La passion et le bon sexe avaient défini leur relation ; il avait toujours pensé qu'Holly ne pouvait en aucun cas vouloir quelque chose de plus de lui. Et si elle l'avait fait, c'était parce qu'elle avait commis l'erreur de confondre intimité physique et amour. Ce qu'ils avaient eu n'était pas de l'amour, c'était une relation entièrement fondée sur leur attirance physique et leur satisfaction.
Finn s'était convaincu qu'il ne voulait jamais vraiment plus que ça à cause de ses suppositions à son sujet. Mais et si elle savait ce qu'elle voulait et qu'il avait commis l'erreur de la considérer comme une adolescente désemparée ? Mais maintenant, ils étaient tous deux plus âgés et elle était une femme.
Qu'elle l'ait aimé ou non à l'époque, qu'importe ? C'était avant qu'il ne l'attaque. Il était impossible qu’elle ressente la même chose qu’à l’époque. Il s'était perdu dans la rage et… dans autre chose. En repensant à ces souvenirs maintenant, il restait confus et incertain quant à ce qui l'avait réellement motivé. Il avait toujours pensé que c'était de la colère parce qu'elle n'avait pas réussi à garder les choses entre eux décontractées. Déception qu'ils devraient mettre fin à leur plaisir à cause de cela.
Ils n'étaient pas amis ; l'idée était aussi folle qu'elle. Mais il n’aurait pas dû réagir avec violence, et sa déception et sa colère n’expliquaient pas pourquoi il l’ avait fait . La confusion l'envahit à propos de ces révélations internes que Holly avait inconsciemment fait remonter à la surface.
La peur était inscrite au plus profond des iris de Holly lorsqu'il leva les yeux de son bras. Cette peur était autant une cicatrice dans son regard quand elle le regardait que ces marques étaient sur ses bras. Ce regard dans ses yeux chaque fois qu'elle le regardait n'était pas le résultat d'un désir à peine voilé, cela avait toujours été un mélange de dégoût, de colère et de peur. La peur avant tout, réalisa-t-il alors qu'il levait ses yeux de son bras pour se tourner vers ses yeux.

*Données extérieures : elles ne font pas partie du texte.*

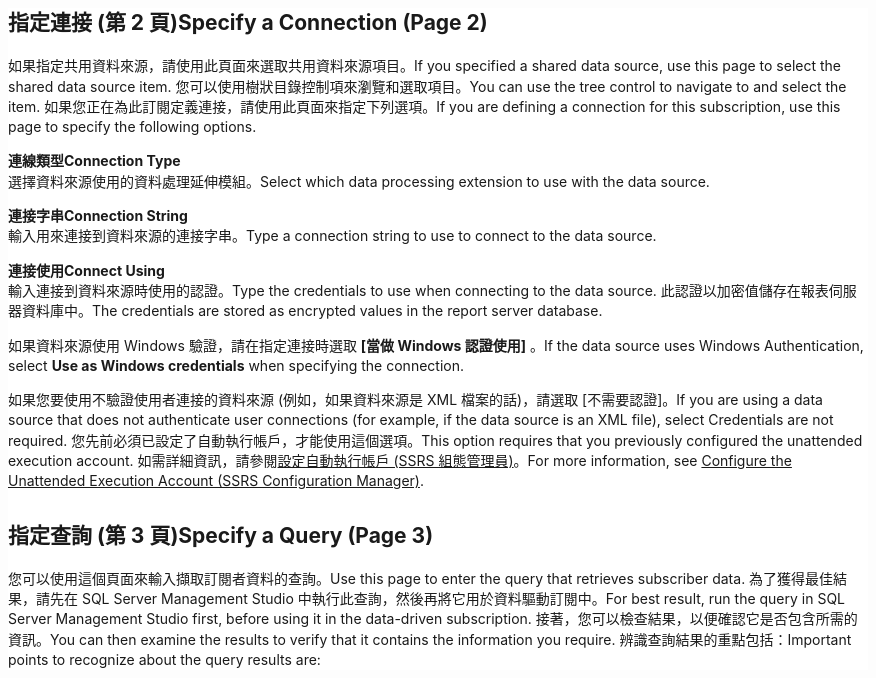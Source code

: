 ## <a name="specify-a-connection-page-2"></a><span data-ttu-id="07f0b-148">指定連接 (第 2 頁)</span><span class="sxs-lookup"><span data-stu-id="07f0b-148">Specify a Connection (Page 2)</span></span>  
 <span data-ttu-id="07f0b-149">如果指定共用資料來源，請使用此頁面來選取共用資料來源項目。</span><span class="sxs-lookup"><span data-stu-id="07f0b-149">If you specified a shared data source, use this page to select the shared data source item.</span></span> <span data-ttu-id="07f0b-150">您可以使用樹狀目錄控制項來瀏覽和選取項目。</span><span class="sxs-lookup"><span data-stu-id="07f0b-150">You can use the tree control to navigate to and select the item.</span></span> <span data-ttu-id="07f0b-151">如果您正在為此訂閱定義連接，請使用此頁面來指定下列選項。</span><span class="sxs-lookup"><span data-stu-id="07f0b-151">If you are defining a connection for this subscription, use this page to specify the following options.</span></span>  
  
 <span data-ttu-id="07f0b-152">**連線類型**</span><span class="sxs-lookup"><span data-stu-id="07f0b-152">**Connection Type**</span></span>  
 <span data-ttu-id="07f0b-153">選擇資料來源使用的資料處理延伸模組。</span><span class="sxs-lookup"><span data-stu-id="07f0b-153">Select which data processing extension to use with the data source.</span></span>  
  
 <span data-ttu-id="07f0b-154">**連接字串**</span><span class="sxs-lookup"><span data-stu-id="07f0b-154">**Connection String**</span></span>  
 <span data-ttu-id="07f0b-155">輸入用來連接到資料來源的連接字串。</span><span class="sxs-lookup"><span data-stu-id="07f0b-155">Type a connection string to use to connect to the data source.</span></span>  
  
 <span data-ttu-id="07f0b-156">**連接使用**</span><span class="sxs-lookup"><span data-stu-id="07f0b-156">**Connect Using**</span></span>  
 <span data-ttu-id="07f0b-157">輸入連接到資料來源時使用的認證。</span><span class="sxs-lookup"><span data-stu-id="07f0b-157">Type the credentials to use when connecting to the data source.</span></span> <span data-ttu-id="07f0b-158">此認證以加密值儲存在報表伺服器資料庫中。</span><span class="sxs-lookup"><span data-stu-id="07f0b-158">The credentials are stored as encrypted values in the report server database.</span></span>  
  
 <span data-ttu-id="07f0b-159">如果資料來源使用 Windows 驗證，請在指定連接時選取 **[當做 Windows 認證使用]** 。</span><span class="sxs-lookup"><span data-stu-id="07f0b-159">If the data source uses Windows Authentication, select **Use as Windows credentials** when specifying the connection.</span></span>  
  
 <span data-ttu-id="07f0b-160">如果您要使用不驗證使用者連接的資料來源 (例如，如果資料來源是 XML 檔案的話)，請選取 [不需要認證]。</span><span class="sxs-lookup"><span data-stu-id="07f0b-160">If you are using a data source that does not authenticate user connections (for example, if the data source is an XML file), select Credentials are not required.</span></span> <span data-ttu-id="07f0b-161">您先前必須已設定了自動執行帳戶，才能使用這個選項。</span><span class="sxs-lookup"><span data-stu-id="07f0b-161">This option requires that you previously configured the unattended execution account.</span></span> <span data-ttu-id="07f0b-162">如需詳細資訊，請參閱[設定自動執行帳戶 &#40;SSRS 組態管理員&#41;](install-windows/configure-the-unattended-execution-account-ssrs-configuration-manager.md)。</span><span class="sxs-lookup"><span data-stu-id="07f0b-162">For more information, see [Configure the Unattended Execution Account &#40;SSRS Configuration Manager&#41;](install-windows/configure-the-unattended-execution-account-ssrs-configuration-manager.md).</span></span>  
  
## <a name="specify-a-query-page-3"></a><span data-ttu-id="07f0b-163">指定查詢 (第 3 頁)</span><span class="sxs-lookup"><span data-stu-id="07f0b-163">Specify a Query (Page 3)</span></span>  
 <span data-ttu-id="07f0b-164">您可以使用這個頁面來輸入擷取訂閱者資料的查詢。</span><span class="sxs-lookup"><span data-stu-id="07f0b-164">Use this page to enter the query that retrieves subscriber data.</span></span> <span data-ttu-id="07f0b-165">為了獲得最佳結果，請先在 SQL Server Management Studio 中執行此查詢，然後再將它用於資料驅動訂閱中。</span><span class="sxs-lookup"><span data-stu-id="07f0b-165">For best result, run the query in SQL Server Management Studio first, before using it in the data-driven subscription.</span></span> <span data-ttu-id="07f0b-166">接著，您可以檢查結果，以便確認它是否包含所需的資訊。</span><span class="sxs-lookup"><span data-stu-id="07f0b-166">You can then examine the results to verify that it contains the information you require.</span></span> <span data-ttu-id="07f0b-167">辨識查詢結果的重點包括：</span><span class="sxs-lookup"><span data-stu-id="07f0b-167">Important points to recognize about the query results are:</span></span>  
  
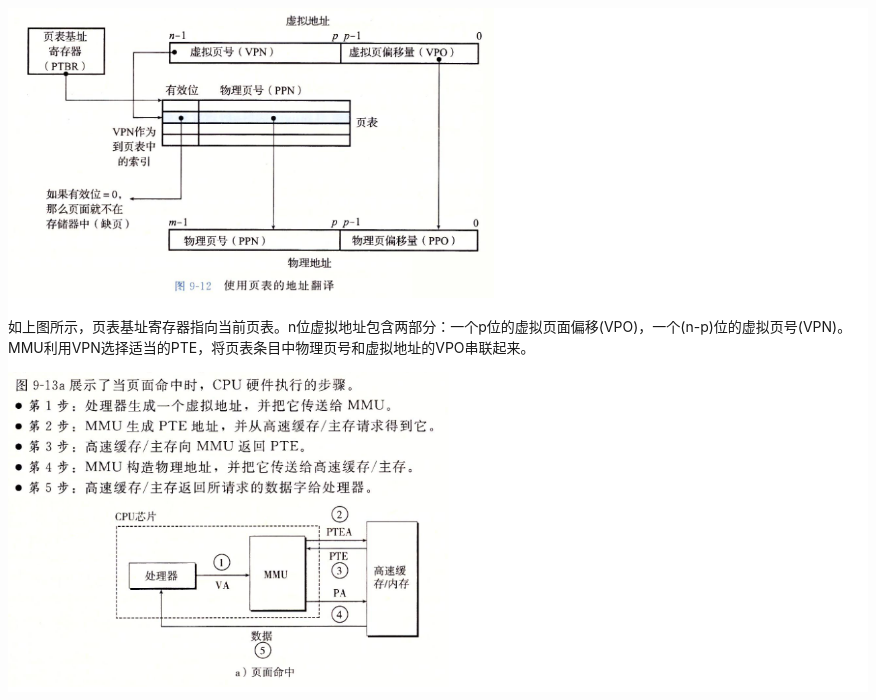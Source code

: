 <img src="../image/image-20221210160044676.png" alt="image-20221210160044676" style="zoom:67%;" />

如上图所示，页表基址寄存器指向当前页表。n位虚拟地址包含两部分：一个p位的虚拟页面偏移(VPO)，一个(n-p)位的虚拟页号(VPN)。MMU利用VPN选择适当的PTE，将页表条目中物理页号和虚拟地址的VPO串联起来。

<img src="../image/image-20221210160738558.png" alt="image-20221210160738558" style="zoom: 67%;" />
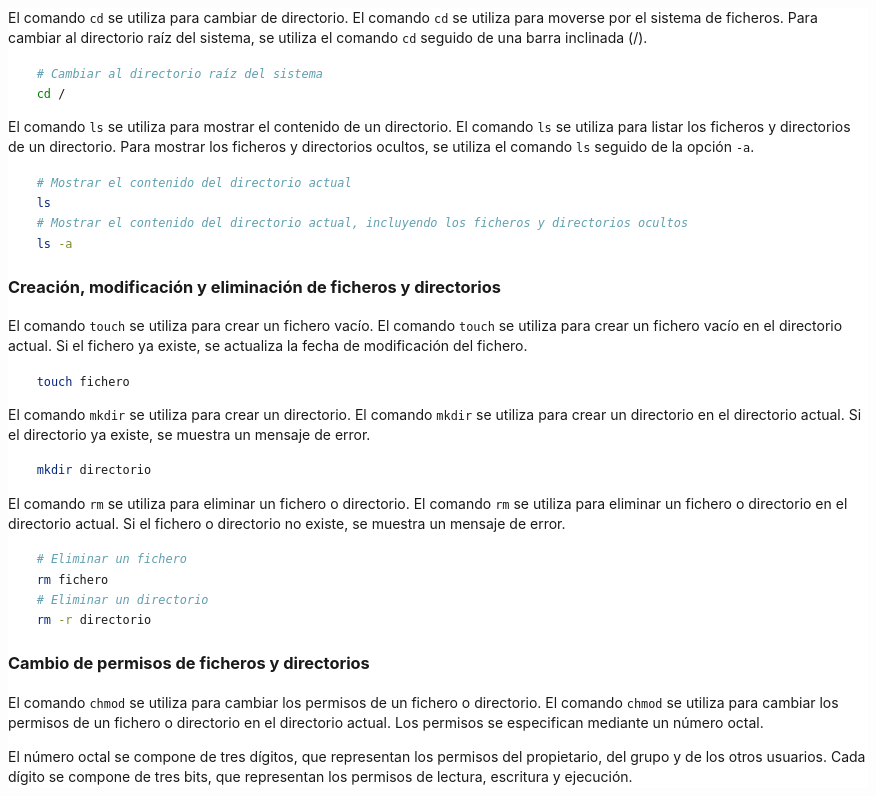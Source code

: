 El comando `cd` se utiliza para cambiar de directorio. El comando `cd` se utiliza para moverse por el sistema de ficheros. Para cambiar al directorio raíz del sistema, se utiliza el comando `cd` seguido de una barra inclinada (/).

```bash
    # Cambiar al directorio raíz del sistema
    cd /
```

El comando `ls` se utiliza para mostrar el contenido de un directorio. El comando `ls` se utiliza para listar los ficheros y directorios de un directorio. Para mostrar los ficheros y directorios ocultos, se utiliza el comando `ls` seguido de la opción `-a`.

```bash
    # Mostrar el contenido del directorio actual
    ls
    # Mostrar el contenido del directorio actual, incluyendo los ficheros y directorios ocultos
    ls -a
```

### Creación, modificación y eliminación de ficheros y directorios

El comando `touch` se utiliza para crear un fichero vacío. El comando `touch` se utiliza para crear un fichero vacío en el directorio actual. Si el fichero ya existe, se actualiza la fecha de modificación del fichero.

```bash
    touch fichero
```

El comando `mkdir` se utiliza para crear un directorio. El comando `mkdir` se utiliza para crear un directorio en el directorio actual. Si el directorio ya existe, se muestra un mensaje de error.

```bash
    mkdir directorio
```

El comando `rm` se utiliza para eliminar un fichero o directorio. El comando `rm` se utiliza para eliminar un fichero o directorio en el directorio actual. Si el fichero o directorio no existe, se muestra un mensaje de error.

```bash
    # Eliminar un fichero
    rm fichero
    # Eliminar un directorio
    rm -r directorio
```

### Cambio de permisos de ficheros y directorios

El comando `chmod` se utiliza para cambiar los permisos de un fichero o directorio. El comando `chmod` se utiliza para cambiar los permisos de un fichero o directorio en el directorio actual. Los permisos se especifican mediante un número octal.

El número octal se compone de tres dígitos, que representan los permisos del propietario, del grupo y de los otros usuarios. Cada dígito se compone de tres bits, que representan los permisos de lectura, escritura y ejecución.
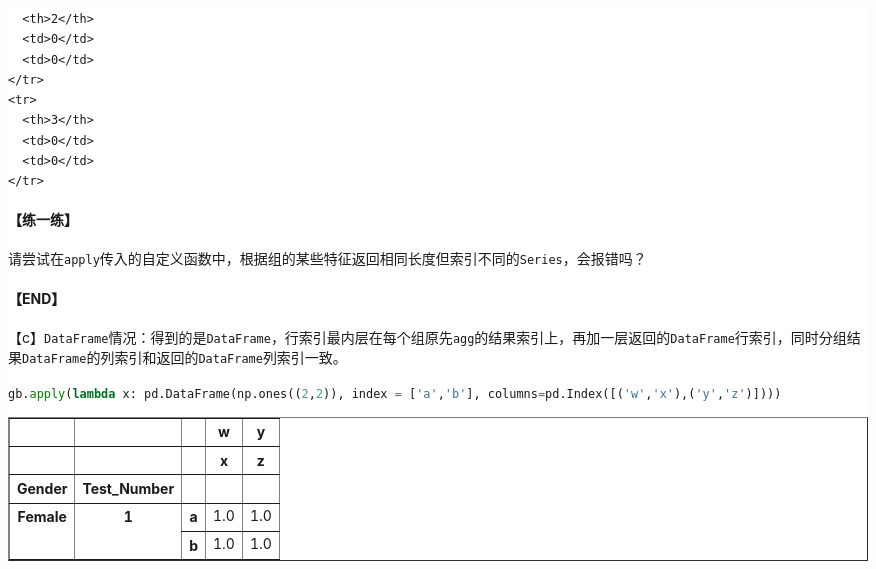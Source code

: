       <th>2</th>
      <td>0</td>
      <td>0</td>
    </tr>
    <tr>
      <th>3</th>
      <td>0</td>
      <td>0</td>
    </tr>
  </tbody>
</table>
</div>



#### 【练一练】
请尝试在`apply`传入的自定义函数中，根据组的某些特征返回相同长度但索引不同的`Series`，会报错吗？
#### 【END】
【c】`DataFrame`情况：得到的是`DataFrame`，行索引最内层在每个组原先`agg`的结果索引上，再加一层返回的`DataFrame`行索引，同时分组结果`DataFrame`的列索引和返回的`DataFrame`列索引一致。


```python
gb.apply(lambda x: pd.DataFrame(np.ones((2,2)), index = ['a','b'], columns=pd.Index([('w','x'),('y','z')])))
```




<div>

<table border="1" class="dataframe">
  <thead>
    <tr>
      <th></th>
      <th></th>
      <th></th>
      <th>w</th>
      <th>y</th>
    </tr>
    <tr>
      <th></th>
      <th></th>
      <th></th>
      <th>x</th>
      <th>z</th>
    </tr>
    <tr>
      <th>Gender</th>
      <th>Test_Number</th>
      <th></th>
      <th></th>
      <th></th>
    </tr>
  </thead>
  <tbody>
    <tr>
      <th rowspan="6" valign="top">Female</th>
      <th rowspan="2" valign="top">1</th>
      <th>a</th>
      <td>1.0</td>
      <td>1.0</td>
    </tr>
    <tr>
      <th>b</th>
      <td>1.0</td>
      <td>1.0</td>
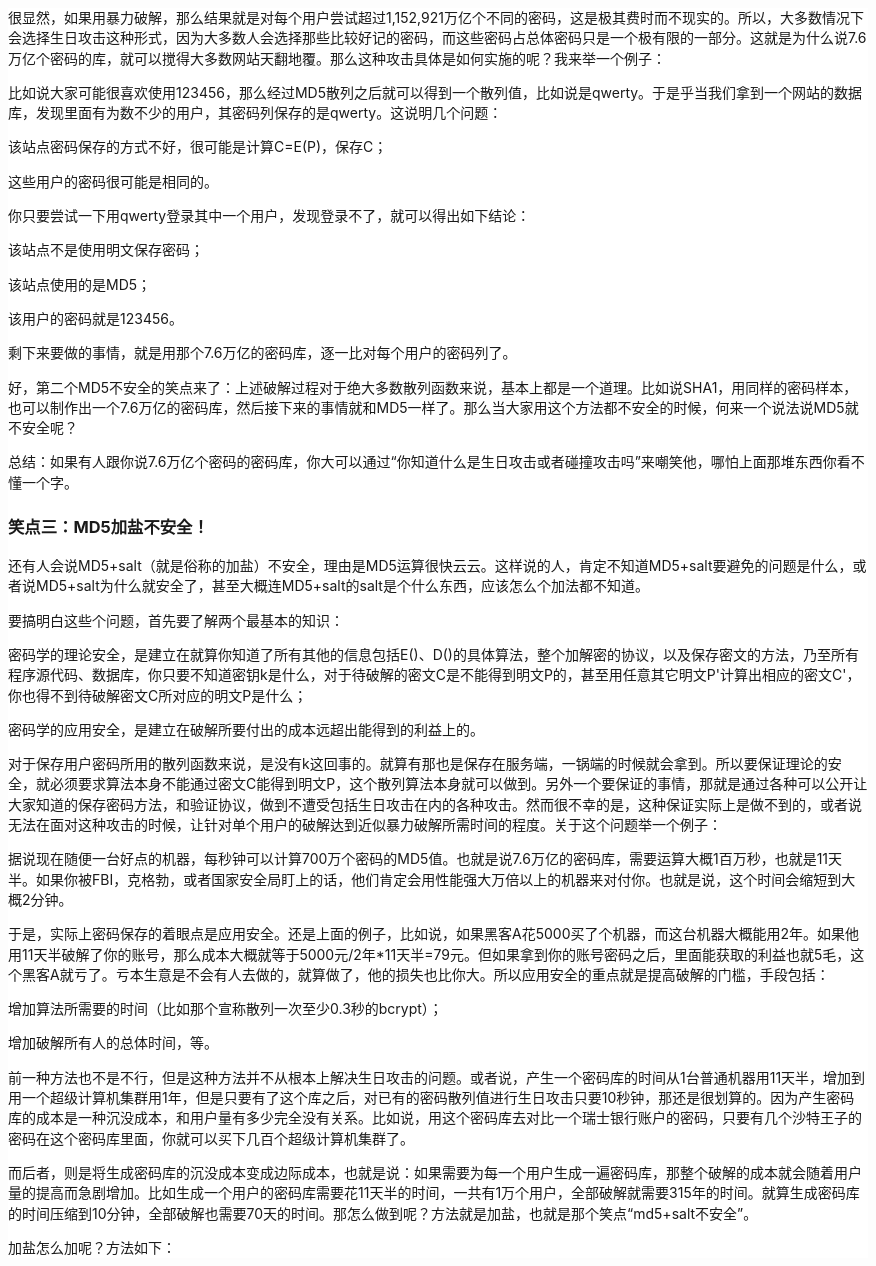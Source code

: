 很显然，如果用暴力破解，那么结果就是对每个用户尝试超过1,152,921万亿个不同的密码，这是极其费时而不现实的。所以，大多数情况下会选择生日攻击这种形式，因为大多数人会选择那些比较好记的密码，而这些密码占总体密码只是一个极有限的一部分。这就是为什么说7.6万亿个密码的库，就可以搅得大多数网站天翻地覆。那么这种攻击具体是如何实施的呢？我来举一个例子：

比如说大家可能很喜欢使用123456，那么经过MD5散列之后就可以得到一个散列值，比如说是qwerty。于是乎当我们拿到一个网站的数据库，发现里面有为数不少的用户，其密码列保存的是qwerty。这说明几个问题：

该站点密码保存的方式不好，很可能是计算C=E(P)，保存C；

这些用户的密码很可能是相同的。

你只要尝试一下用qwerty登录其中一个用户，发现登录不了，就可以得出如下结论：

该站点不是使用明文保存密码；

该站点使用的是MD5；

该用户的密码就是123456。

剩下来要做的事情，就是用那个7.6万亿的密码库，逐一比对每个用户的密码列了。

好，第二个MD5不安全的笑点来了：上述破解过程对于绝大多数散列函数来说，基本上都是一个道理。比如说SHA1，用同样的密码样本，也可以制作出一个7.6万亿的密码库，然后接下来的事情就和MD5一样了。那么当大家用这个方法都不安全的时候，何来一个说法说MD5就不安全呢？

总结：如果有人跟你说7.6万亿个密码的密码库，你大可以通过“你知道什么是生日攻击或者碰撞攻击吗”来嘲笑他，哪怕上面那堆东西你看不懂一个字。



### 笑点三：MD5加盐不安全！

还有人会说MD5+salt（就是俗称的加盐）不安全，理由是MD5运算很快云云。这样说的人，肯定不知道MD5+salt要避免的问题是什么，或者说MD5+salt为什么就安全了，甚至大概连MD5+salt的salt是个什么东西，应该怎么个加法都不知道。

要搞明白这些个问题，首先要了解两个最基本的知识：

密码学的理论安全，是建立在就算你知道了所有其他的信息包括E()、D()的具体算法，整个加解密的协议，以及保存密文的方法，乃至所有程序源代码、数据库，你只要不知道密钥k是什么，对于待破解的密文C是不能得到明文P的，甚至用任意其它明文P'计算出相应的密文C'，你也得不到待破解密文C所对应的明文P是什么；

密码学的应用安全，是建立在破解所要付出的成本远超出能得到的利益上的。

对于保存用户密码所用的散列函数来说，是没有k这回事的。就算有那也是保存在服务端，一锅端的时候就会拿到。所以要保证理论的安全，就必须要求算法本身不能通过密文C能得到明文P，这个散列算法本身就可以做到。另外一个要保证的事情，那就是通过各种可以公开让大家知道的保存密码方法，和验证协议，做到不遭受包括生日攻击在内的各种攻击。然而很不幸的是，这种保证实际上是做不到的，或者说无法在面对这种攻击的时候，让针对单个用户的破解达到近似暴力破解所需时间的程度。关于这个问题举一个例子：

据说现在随便一台好点的机器，每秒钟可以计算700万个密码的MD5值。也就是说7.6万亿的密码库，需要运算大概1百万秒，也就是11天半。如果你被FBI，克格勃，或者国家安全局盯上的话，他们肯定会用性能强大万倍以上的机器来对付你。也就是说，这个时间会缩短到大概2分钟。

于是，实际上密码保存的着眼点是应用安全。还是上面的例子，比如说，如果黑客A花5000买了个机器，而这台机器大概能用2年。如果他用11天半破解了你的账号，那么成本大概就等于5000元/2年*11天半=79元。但如果拿到你的账号密码之后，里面能获取的利益也就5毛，这个黑客A就亏了。亏本生意是不会有人去做的，就算做了，他的损失也比你大。所以应用安全的重点就是提高破解的门槛，手段包括：

增加算法所需要的时间（比如那个宣称散列一次至少0.3秒的bcrypt）；

增加破解所有人的总体时间，等。

前一种方法也不是不行，但是这种方法并不从根本上解决生日攻击的问题。或者说，产生一个密码库的时间从1台普通机器用11天半，增加到用一个超级计算机集群用1年，但是只要有了这个库之后，对已有的密码散列值进行生日攻击只要10秒钟，那还是很划算的。因为产生密码库的成本是一种沉没成本，和用户量有多少完全没有关系。比如说，用这个密码库去对比一个瑞士银行账户的密码，只要有几个沙特王子的密码在这个密码库里面，你就可以买下几百个超级计算机集群了。

而后者，则是将生成密码库的沉没成本变成边际成本，也就是说：如果需要为每一个用户生成一遍密码库，那整个破解的成本就会随着用户量的提高而急剧增加。比如生成一个用户的密码库需要花11天半的时间，一共有1万个用户，全部破解就需要315年的时间。就算生成密码库的时间压缩到10分钟，全部破解也需要70天的时间。那怎么做到呢？方法就是加盐，也就是那个笑点“md5+salt不安全”。

加盐怎么加呢？方法如下：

Et pendant les quelques secondes où Finn resta silencieux, Holly disparut dans la pièce du fond, claquant une porte derrière elle.
Le sang lui montait aux oreilles. Il ne pouvait pas réfléchir à la vague de confusion et de doute qui s'était abattue sur lui. Il avait l'impression qu'il pouvait tomber à tout moment sous le simple poids, alors il se détacha de ses jambes tremblantes et s'assit sur le vieux canapé devant la cheminée froide et éteinte.
Le regret avait piqué Finn au fil des années, mais il pensait qu'il pouvait vivre et apprendre, et faire en sorte que Holly lui pardonne. Maintenant, en voyant ces cicatrices, il voyait à quel point il avait été stupide de penser qu'elle le pouvait. Toute sa colère envers elle se calma, devenant une masse froide et informe dont il ne savait pas encore quoi faire. Il ne pouvait pas lui en vouloir pour ce qu'il lui avait fait.
Pendant tout ce temps, il lui avait reproché de le pousser. Mais il savait qu'il avait réagi de manière excessive, et il ne savait pas pourquoi. Et si elle avait raison et que c'était exactement ainsi que les métamorphes-loups mâles comme lui traitaient les louves ? Même s'il ne pouvait pas se racheter de l'avoir blessée et marquée à vie, ne pourrait-il pas faire mieux ?
Finn ne savait pas encore quelle forme prendrait cette boule d'émotion informe, mais il ferait mieux. Holly méritait bien ça après tout ce qu'il lui avait fait subir.
Il y avait une pile de bois le long du mur à côté de la cheminée, alors Finn attrapa quelques bûches et les jeta dans la cheminée. Tout d'abord, il devait s'assurer que lui et Holly ne mourraient pas de froid. Il pourrait comprendre quoi faire à son sujet, et sa liste croissante d'erreurs, une fois qu'ils auraient allumé le feu et qu'il aurait trouvé de foutus vêtements.
Tout cela à cause d’une créature stupide qui se cache dans les bois. Avec un profond soupir, Finn se mit au travail.